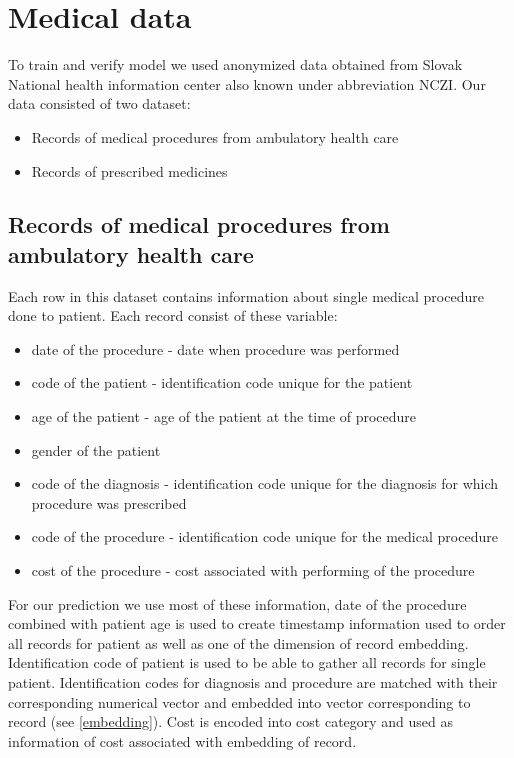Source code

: 
\chapter{Medical data} \label{chap:data}

To train and verify model we used anonymized data obtained from Slovak National health information center also known under abbreviation NCZI. Our data consisted of two dataset:
\begin{itemize}
	\item Records of medical procedures from ambulatory health care
	\item Records of prescribed medicines
\end{itemize}

\section{Records of medical procedures from ambulatory health care}

Each row in this dataset contains information about single medical procedure done to patient. Each record consist of these variable:
\begin{itemize}
	\item date of the procedure - date when procedure was performed
	\item code of the patient - identification code unique for the patient
	\item age of the patient - age of the patient at the time of procedure
	\item gender of the patient
	\item code of the diagnosis - identification code unique for the diagnosis for which procedure was prescribed
	\item code of the procedure - identification code unique for the medical procedure 
	\item cost of the procedure - cost associated with performing of the procedure
\end{itemize}

For our prediction we use most of these information, date of the procedure combined with patient age is used to create timestamp information used to order all records for patient as well as one of the dimension of record embedding. Identification code of patient is used to be able to gather all records for single patient. Identification codes for diagnosis and procedure are matched with their corresponding numerical vector and embedded into vector corresponding to record (see \ref{embedding}). Cost is encoded into cost category and used as information of cost associated with embedding of record.

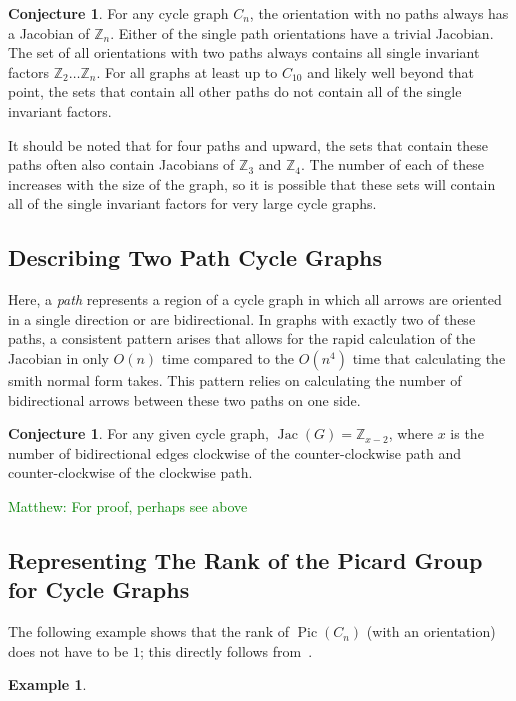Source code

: \documentclass[11pt,reqno]{amsart}
\DeclareMathOperator{\Pic}{Pic}
\DeclareMathOperator{\Jac}{Jac}
\theoremstyle{definition}
\newtheorem{myeg}[mydef]{\textbf{Example}}
\newtheorem{conj}[mydef]{\textbf{Conjecture}}
\theoremstyle{plain}
\begin{document}
		\begin{conj}
			For any cycle graph $C_n$, the orientation with no paths always has a Jacobian of $\mathbb{Z}_n$.
			Either of the single path orientations have a trivial Jacobian.
			The set of all orientations with two paths always contains all single invariant factors
			$\mathbb{Z}_2\dots\mathbb{Z}_n$.  For all graphs at least up to $C_{10}$ and likely well beyond that
			point, the sets that contain all other paths do not contain all of the single invariant factors.
		\end{conj}

		It should be noted that for four paths and upward, the sets that contain these paths often also contain
		Jacobians of $\mathbb{Z}_3$ and $\mathbb{Z}_4$.  The number of each of these increases with the size of the
		graph, so it is possible that these sets will contain all of the single invariant factors for very
		large cycle graphs.

	\subsection{Describing Two Path Cycle Graphs}
		Here, a \textit{path} represents a region of a cycle graph in which all arrows are oriented in a single
		direction or are bidirectional.  In graphs with exactly two of these paths, a consistent pattern arises
		that allows for the rapid calculation of the Jacobian in only $O(n)$ time compared to the $O(n^4)$ time
		that calculating the smith normal form takes. This pattern relies on calculating the number
		of bidirectional arrows between these two paths on one side.

		\begin{conj}
			For any given cycle graph, $\Jac(G)=\mathbb{Z}_{x-2}$, where $x$ is the number of
			bidirectional edges clockwise of the counter-clockwise path and counter-clockwise of the clockwise path.
		\end{conj}
		\textcolor{green}{Matthew: For proof, perhaps see above}

	\subsection{Representing The Rank of the Picard Group for Cycle Graphs}
		The following example shows that the rank of $\Pic(C_n)$ (with an orientation) does not have to be $1$;
		this directly follows from~\cite[Corollary 3.5]{wagner2000critical}.

		\begin{myeg}
		\end{myeg}
\end{document}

····················

§ **EXERCISE**
Gather every line from the listing above in which the word "associated" appears.

§ **EXERCISE RESPONSE**
	\item cost of the procedure - cost associated with performing of the procedure
For our prediction we use most of these information, date of the procedure combined with patient age is used to create timestamp information used to order all records for patient as well as one of the dimension of record embedding. Identification code of patient is used to be able to gather all records for single patient. Identification codes for diagnosis and procedure are matched with their corresponding numerical vector and embedded into vector corresponding to record (see \ref{embedding}). Cost is encoded into cost category and used as information of cost associated with embedding of record.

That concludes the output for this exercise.